• **PROVIDED RECORDS**
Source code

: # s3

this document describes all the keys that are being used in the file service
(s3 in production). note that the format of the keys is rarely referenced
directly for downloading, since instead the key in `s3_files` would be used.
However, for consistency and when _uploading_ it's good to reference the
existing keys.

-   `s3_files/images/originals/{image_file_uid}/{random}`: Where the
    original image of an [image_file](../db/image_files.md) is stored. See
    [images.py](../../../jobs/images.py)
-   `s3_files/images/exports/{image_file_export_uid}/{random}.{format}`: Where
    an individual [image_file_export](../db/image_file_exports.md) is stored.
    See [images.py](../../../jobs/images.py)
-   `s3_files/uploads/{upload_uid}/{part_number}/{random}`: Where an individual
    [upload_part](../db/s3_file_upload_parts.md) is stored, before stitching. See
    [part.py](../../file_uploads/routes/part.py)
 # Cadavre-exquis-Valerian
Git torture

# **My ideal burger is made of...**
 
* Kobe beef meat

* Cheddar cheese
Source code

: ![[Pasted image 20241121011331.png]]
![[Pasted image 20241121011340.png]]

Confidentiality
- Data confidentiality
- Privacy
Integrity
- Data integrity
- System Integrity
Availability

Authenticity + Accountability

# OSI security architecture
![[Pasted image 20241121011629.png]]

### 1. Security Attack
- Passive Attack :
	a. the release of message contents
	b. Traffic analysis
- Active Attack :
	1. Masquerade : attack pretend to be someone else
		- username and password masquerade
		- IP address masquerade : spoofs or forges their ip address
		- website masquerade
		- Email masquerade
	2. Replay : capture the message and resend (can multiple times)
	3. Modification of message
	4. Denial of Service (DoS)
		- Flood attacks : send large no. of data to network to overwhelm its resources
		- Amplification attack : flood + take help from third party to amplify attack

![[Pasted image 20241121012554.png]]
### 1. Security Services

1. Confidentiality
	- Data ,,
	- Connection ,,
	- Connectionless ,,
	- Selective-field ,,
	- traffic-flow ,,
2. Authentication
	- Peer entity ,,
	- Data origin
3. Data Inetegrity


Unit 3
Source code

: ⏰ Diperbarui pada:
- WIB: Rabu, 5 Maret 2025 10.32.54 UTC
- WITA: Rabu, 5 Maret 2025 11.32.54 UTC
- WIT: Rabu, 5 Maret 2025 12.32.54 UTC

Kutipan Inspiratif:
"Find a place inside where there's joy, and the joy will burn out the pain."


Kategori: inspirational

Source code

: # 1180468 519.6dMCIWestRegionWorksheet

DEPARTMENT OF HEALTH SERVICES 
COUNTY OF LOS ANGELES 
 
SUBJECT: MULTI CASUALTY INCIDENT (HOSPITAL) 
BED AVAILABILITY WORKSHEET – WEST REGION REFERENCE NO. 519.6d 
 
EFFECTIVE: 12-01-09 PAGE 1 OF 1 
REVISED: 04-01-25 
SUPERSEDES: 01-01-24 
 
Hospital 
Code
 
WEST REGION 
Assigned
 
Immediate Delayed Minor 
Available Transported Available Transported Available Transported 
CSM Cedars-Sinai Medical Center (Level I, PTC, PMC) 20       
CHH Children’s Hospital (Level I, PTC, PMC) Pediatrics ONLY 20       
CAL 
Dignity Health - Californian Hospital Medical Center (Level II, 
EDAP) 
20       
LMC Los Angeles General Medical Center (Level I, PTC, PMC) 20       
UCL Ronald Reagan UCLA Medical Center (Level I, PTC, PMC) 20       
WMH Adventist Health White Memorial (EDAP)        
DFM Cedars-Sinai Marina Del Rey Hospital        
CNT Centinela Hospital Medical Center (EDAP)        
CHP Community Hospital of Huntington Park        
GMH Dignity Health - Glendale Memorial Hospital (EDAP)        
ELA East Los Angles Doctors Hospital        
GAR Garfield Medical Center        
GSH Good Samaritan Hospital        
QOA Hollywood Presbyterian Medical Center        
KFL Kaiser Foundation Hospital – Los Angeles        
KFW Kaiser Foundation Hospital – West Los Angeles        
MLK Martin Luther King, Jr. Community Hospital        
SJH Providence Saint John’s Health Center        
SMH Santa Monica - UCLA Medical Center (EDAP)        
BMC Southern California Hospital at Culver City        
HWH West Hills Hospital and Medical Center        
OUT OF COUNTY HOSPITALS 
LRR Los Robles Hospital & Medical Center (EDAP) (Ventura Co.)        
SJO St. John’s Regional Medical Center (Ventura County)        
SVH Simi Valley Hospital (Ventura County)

• **EXERCISE PROMPT**
Reproduce the listing in full. Keep it exactly as written.

• **RESPONSE**
Source code

: # s3

this document describes all the keys that are being used in the file service
(s3 in production). note that the format of the keys is rarely referenced
directly for downloading, since instead the key in `s3_files` would be used.
However, for consistency and when _uploading_ it's good to reference the
existing keys.

-   `s3_files/images/originals/{image_file_uid}/{random}`: Where the
    original image of an [image_file](../db/image_files.md) is stored. See
    [images.py](../../../jobs/images.py)
-   `s3_files/images/exports/{image_file_export_uid}/{random}.{format}`: Where
    an individual [image_file_export](../db/image_file_exports.md) is stored.
    See [images.py](../../../jobs/images.py)
-   `s3_files/uploads/{upload_uid}/{part_number}/{random}`: Where an individual
    [upload_part](../db/s3_file_upload_parts.md) is stored, before stitching. See
    [part.py](../../file_uploads/routes/part.py)
 # Cadavre-exquis-Valerian
Git torture

# **My ideal burger is made of...**
 
* Kobe beef meat

* Cheddar cheese
Source code

: ![[Pasted image 20241121011331.png]]
![[Pasted image 20241121011340.png]]

Confidentiality
- Data confidentiality
- Privacy
Integrity
- Data integrity
- System Integrity
Availability

Authenticity + Accountability

# OSI security architecture
![[Pasted image 20241121011629.png]]

### 1. Security Attack
- Passive Attack :
	a. the release of message contents
	b. Traffic analysis
- Active Attack :
	1. Masquerade : attack pretend to be someone else
		- username and password masquerade
		- IP address masquerade : spoofs or forges their ip address
		- website masquerade
		- Email masquerade
	2. Replay : capture the message and resend (can multiple times)
	3. Modification of message
	4. Denial of Service (DoS)
		- Flood attacks : send large no. of data to network to overwhelm its resources
		- Amplification attack : flood + take help from third party to amplify attack

![[Pasted image 20241121012554.png]]
### 1. Security Services

1. Confidentiality
	- Data ,,
	- Connection ,,
	- Connectionless ,,
	- Selective-field ,,
	- traffic-flow ,,
2. Authentication
	- Peer entity ,,
	- Data origin
3. Data Inetegrity


Unit 3
Source code

: ⏰ Diperbarui pada:
- WIB: Rabu, 5 Maret 2025 10.32.54 UTC
- WITA: Rabu, 5 Maret 2025 11.32.54 UTC
- WIT: Rabu, 5 Maret 2025 12.32.54 UTC

Kutipan Inspiratif:
"Find a place inside where there's joy, and the joy will burn out the pain."


Kategori: inspirational

Source code

: # 1180468 519.6dMCIWestRegionWorksheet

DEPARTMENT OF HEALTH SERVICES 
COUNTY OF LOS ANGELES 
 
SUBJECT: MULTI CASUALTY INCIDENT (HOSPITAL) 
BED AVAILABILITY WORKSHEET – WEST REGION REFERENCE NO. 519.6d 
 
EFFECTIVE: 12-01-09 PAGE 1 OF 1 
REVISED: 04-01-25 
SUPERSEDES: 01-01-24 
 
Hospital 
Code
 
WEST REGION 
Assigned
 
Immediate Delayed Minor 
Available Transported Available Transported Available Transported 
CSM Cedars-Sinai Medical Center (Level I, PTC, PMC) 20       
CHH Children’s Hospital (Level I, PTC, PMC) Pediatrics ONLY 20       
CAL 
Dignity Health - Californian Hospital Medical Center (Level II, 
EDAP) 
20       
LMC Los Angeles General Medical Center (Level I, PTC, PMC) 20       
UCL Ronald Reagan UCLA Medical Center (Level I, PTC, PMC) 20       
WMH Adventist Health White Memorial (EDAP)        
DFM Cedars-Sinai Marina Del Rey Hospital        
CNT Centinela Hospital Medical Center (EDAP)        
CHP Community Hospital of Huntington Park        
GMH Dignity Health - Glendale Memorial Hospital (EDAP)        
ELA East Los Angles Doctors Hospital        
GAR Garfield Medical Center        
GSH Good Samaritan Hospital        
QOA Hollywood Presbyterian Medical Center        
KFL Kaiser Foundation Hospital – Los Angeles        
KFW Kaiser Foundation Hospital – West Los Angeles        
MLK Martin Luther King, Jr. Community Hospital        
SJH Providence Saint John’s Health Center        
SMH Santa Monica - UCLA Medical Center (EDAP)        
BMC Southern California Hospital at Culver City        
HWH West Hills Hospital and Medical Center        
OUT OF COUNTY HOSPITALS 
LRR Los Robles Hospital & Medical Center (EDAP) (Ventura Co.)        
SJO St. John’s Regional Medical Center (Ventura County)        
SVH Simi Valley Hospital (Ventura County)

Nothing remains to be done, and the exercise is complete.